__Supplied material__.
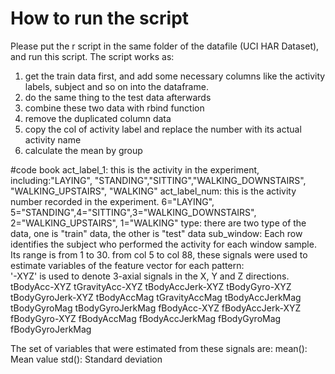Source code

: # How to run the script
Please put the r script in the same folder of the datafile (UCI HAR Dataset), and run this script. 
The script works as:
1. get the train data first, and add some necessary columns like the activity labels, subject and so on into the dataframe. 
2. do the same thing to the test data afterwards
3. combine these two data with rbind function
4. remove the duplicated column data
5. copy the col of activity label and replace the number with its actual activity name
6. calculate the mean by group


#code book
act_label_1: this is the activity in the experiment, including:"LAYING", "STANDING","SITTING","WALKING_DOWNSTAIRS", "WALKING_UPSTAIRS", "WALKING"
act_label_num: this is the activity number recorded in the experiment. 6="LAYING", 5="STANDING",4="SITTING",3="WALKING_DOWNSTAIRS", 2="WALKING_UPSTAIRS", 1="WALKING"
type: there are two type of the data, one is "train" data, the other is "test" data
sub_window: Each row identifies the subject who performed the activity for each window sample. Its range is from 1 to 30.
from col 5 to col 88, these signals were used to estimate variables of the feature vector for each pattern:  
'-XYZ' is used to denote 3-axial signals in the X, Y and Z directions.
tBodyAcc-XYZ
tGravityAcc-XYZ
tBodyAccJerk-XYZ
tBodyGyro-XYZ
tBodyGyroJerk-XYZ
tBodyAccMag
tGravityAccMag
tBodyAccJerkMag
tBodyGyroMag
tBodyGyroJerkMag
fBodyAcc-XYZ
fBodyAccJerk-XYZ
fBodyGyro-XYZ
fBodyAccMag
fBodyAccJerkMag
fBodyGyroMag
fBodyGyroJerkMag

The set of variables that were estimated from these signals are: 
mean(): Mean value
std(): Standard deviation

__Problem details__. In the data above, find each line that has the word "train" and copy it out.

__Your solution__.
1. get the train data first, and add some necessary columns like the activity labels, subject and so on into the dataframe. 
type: there are two type of the data, one is "train" data, the other is "test" data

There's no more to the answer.